[Harp-L] Re: Steel Reeds



...........ahh! I think I see....so draw 1 on a G harp would be A1, draw 3 D2 etc etc....yes?

>>> "Rick Dempster" <rick.dempster@xxxxxxxxxxx> 17/04/2008 9:42 >>>
Uh.....have I missed something? What the hell is 'G4' and 'A4'? I seem to see it more & more.
RD

>>> Orjan Hansson <harpoh@xxxxxx> 17/04/2008 3:35 >>>
Hi,

I'm a long-time subscriber to harp-l (since 1998) and enjoy very much 
the discussions here, although I don't post very often. However, this 
issue with stainless-steel reeds interests me very much.

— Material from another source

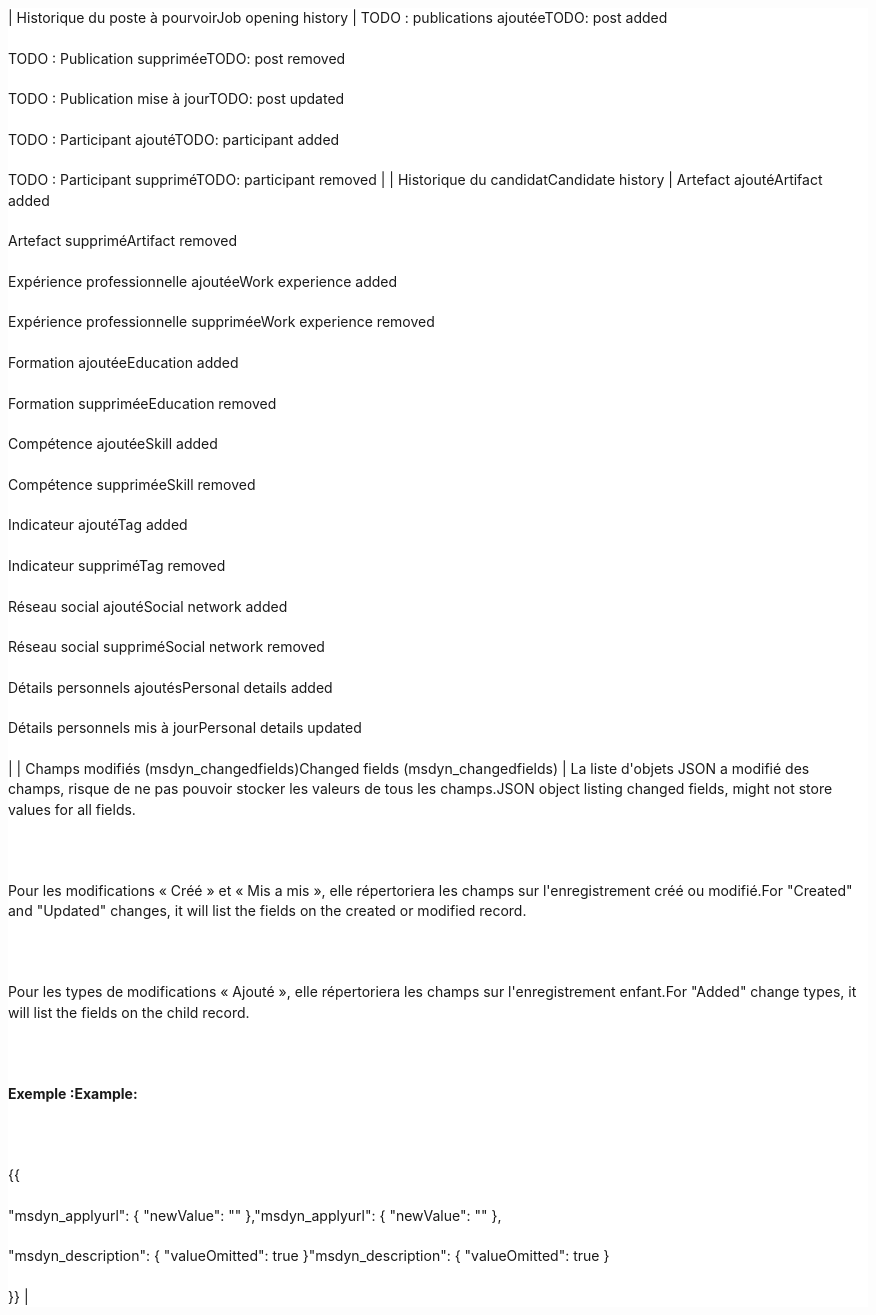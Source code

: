 | <span data-ttu-id="6552a-135">Historique du poste à pourvoir</span><span class="sxs-lookup"><span data-stu-id="6552a-135">Job opening history</span></span> | <span data-ttu-id="6552a-136">TODO : publications ajoutée</span><span class="sxs-lookup"><span data-stu-id="6552a-136">TODO: post added</span></span> <br></br><span data-ttu-id="6552a-137">TODO : Publication supprimée</span><span class="sxs-lookup"><span data-stu-id="6552a-137">TODO: post removed</span></span> <br></br><span data-ttu-id="6552a-138">TODO : Publication mise à jour</span><span class="sxs-lookup"><span data-stu-id="6552a-138">TODO: post updated</span></span> <br></br><span data-ttu-id="6552a-139">TODO : Participant ajouté</span><span class="sxs-lookup"><span data-stu-id="6552a-139">TODO: participant added</span></span> <br></br><span data-ttu-id="6552a-140">TODO : Participant supprimé</span><span class="sxs-lookup"><span data-stu-id="6552a-140">TODO: participant removed</span></span> |
| <span data-ttu-id="6552a-141">Historique du candidat</span><span class="sxs-lookup"><span data-stu-id="6552a-141">Candidate history</span></span> | <span data-ttu-id="6552a-142">Artefact ajouté</span><span class="sxs-lookup"><span data-stu-id="6552a-142">Artifact added</span></span> <br></br><span data-ttu-id="6552a-143">Artefact supprimé</span><span class="sxs-lookup"><span data-stu-id="6552a-143">Artifact removed</span></span> <br></br><span data-ttu-id="6552a-144">Expérience professionnelle ajoutée</span><span class="sxs-lookup"><span data-stu-id="6552a-144">Work experience added</span></span> <br></br><span data-ttu-id="6552a-145">Expérience professionnelle supprimée</span><span class="sxs-lookup"><span data-stu-id="6552a-145">Work experience removed</span></span> <br></br><span data-ttu-id="6552a-146">Formation ajoutée</span><span class="sxs-lookup"><span data-stu-id="6552a-146">Education added</span></span> <br></br><span data-ttu-id="6552a-147">Formation supprimée</span><span class="sxs-lookup"><span data-stu-id="6552a-147">Education removed</span></span> <br></br><span data-ttu-id="6552a-148">Compétence ajoutée</span><span class="sxs-lookup"><span data-stu-id="6552a-148">Skill added</span></span> <br></br><span data-ttu-id="6552a-149">Compétence supprimée</span><span class="sxs-lookup"><span data-stu-id="6552a-149">Skill removed</span></span> <br></br><span data-ttu-id="6552a-150">Indicateur ajouté</span><span class="sxs-lookup"><span data-stu-id="6552a-150">Tag added</span></span> <br></br><span data-ttu-id="6552a-151">Indicateur supprimé</span><span class="sxs-lookup"><span data-stu-id="6552a-151">Tag removed</span></span> <br></br><span data-ttu-id="6552a-152">Réseau social ajouté</span><span class="sxs-lookup"><span data-stu-id="6552a-152">Social network added</span></span> <br></br><span data-ttu-id="6552a-153">Réseau social supprimé</span><span class="sxs-lookup"><span data-stu-id="6552a-153">Social network removed</span></span> <br></br><span data-ttu-id="6552a-154">Détails personnels ajoutés</span><span class="sxs-lookup"><span data-stu-id="6552a-154">Personal details added</span></span> <br></br><span data-ttu-id="6552a-155">Détails personnels mis à jour</span><span class="sxs-lookup"><span data-stu-id="6552a-155">Personal details updated</span></span><br></br> |
| <span data-ttu-id="6552a-156">Champs modifiés (msdyn_changedfields)</span><span class="sxs-lookup"><span data-stu-id="6552a-156">Changed fields (msdyn_changedfields)</span></span> | <span data-ttu-id="6552a-157">La liste d'objets JSON a modifié des champs, risque de ne pas pouvoir stocker les valeurs de tous les champs.</span><span class="sxs-lookup"><span data-stu-id="6552a-157">JSON object listing changed fields, might not store values for all fields.</span></span><br></br><br></br><span data-ttu-id="6552a-158">Pour les modifications « Créé » et « Mis a mis », elle répertoriera les champs sur l'enregistrement créé ou modifié.</span><span class="sxs-lookup"><span data-stu-id="6552a-158">For "Created" and "Updated" changes, it will list the fields on the created or modified record.</span></span><br></br><br></br><span data-ttu-id="6552a-159">Pour les types de modifications « Ajouté », elle répertoriera les champs sur l'enregistrement enfant.</span><span class="sxs-lookup"><span data-stu-id="6552a-159">For "Added" change types, it will list the fields on the child record.</span></span><br></br><br></br><span data-ttu-id="6552a-160">**Exemple :**</span><span class="sxs-lookup"><span data-stu-id="6552a-160">**Example:**</span></span><br></br><br></br><span data-ttu-id="6552a-161">{</span><span class="sxs-lookup"><span data-stu-id="6552a-161">{</span></span><br></br>  <span data-ttu-id="6552a-162">"msdyn_applyurl": { "newValue": "" },</span><span class="sxs-lookup"><span data-stu-id="6552a-162">"msdyn_applyurl": { "newValue": "" },</span></span><br></br>  <span data-ttu-id="6552a-163">"msdyn_description": { "valueOmitted": true }</span><span class="sxs-lookup"><span data-stu-id="6552a-163">"msdyn_description": { "valueOmitted": true }</span></span> <br></br><span data-ttu-id="6552a-164">}</span><span class="sxs-lookup"><span data-stu-id="6552a-164">}</span></span> |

Here is my experience: I bought a Seydel 1847 in G a year ago and after 
half a year of (much) usage the 4-draw reed (A4) became badly out of 
tune - almost down to G4. I tried to tune it without success. In fact, 
close examination revealed a tiny crack ca 4 mm from the rivet. I 
contacted Seydel and they kindly offered to repair the harmonica. So two 
weeks after sending it, I had it back with the reed replaced. That's 
great service!

Now to my thoughts: Obviously, SS-reeds are prone to metal fatigue just 
as brass reeds. As I understand it, this can happen to any metal 
component that is subjected to a high number of deflections. This is 
very well explained in the article "Beyond the Basics - Performance Over 
Time: Fatigue Strength" that can be found here (I think someone posted 
this some time ago on the list but I don't remember who and when):

http://www.copper.org/applications/industrial/DesignGuide/homepage.html 

Here is a quote from the article:

"Fatigue occurs because micro cracks develop on the metals surface when 
it is cyclically stressed. With repeated bending these cracks propagate 
through the metal thickness to a point where the remaining sound 
structure fails by ordinary rupture (because the load can no longer be 
supported)."

There is also a diagram which shows the relation between stress and 
number of cycles until fatigue sets in. The stress in turn is related to 
the deflection, which in the case of a harmonica reed depends on the 
blowing pressure. From the diagram one can conclude that a reed can last 
for a very large number of cycles if the stress (blowing pressure) is 
small. But if you increase the stress, the lifetime (number of cycles 
before metal fatigue sets in) can become drastically lower.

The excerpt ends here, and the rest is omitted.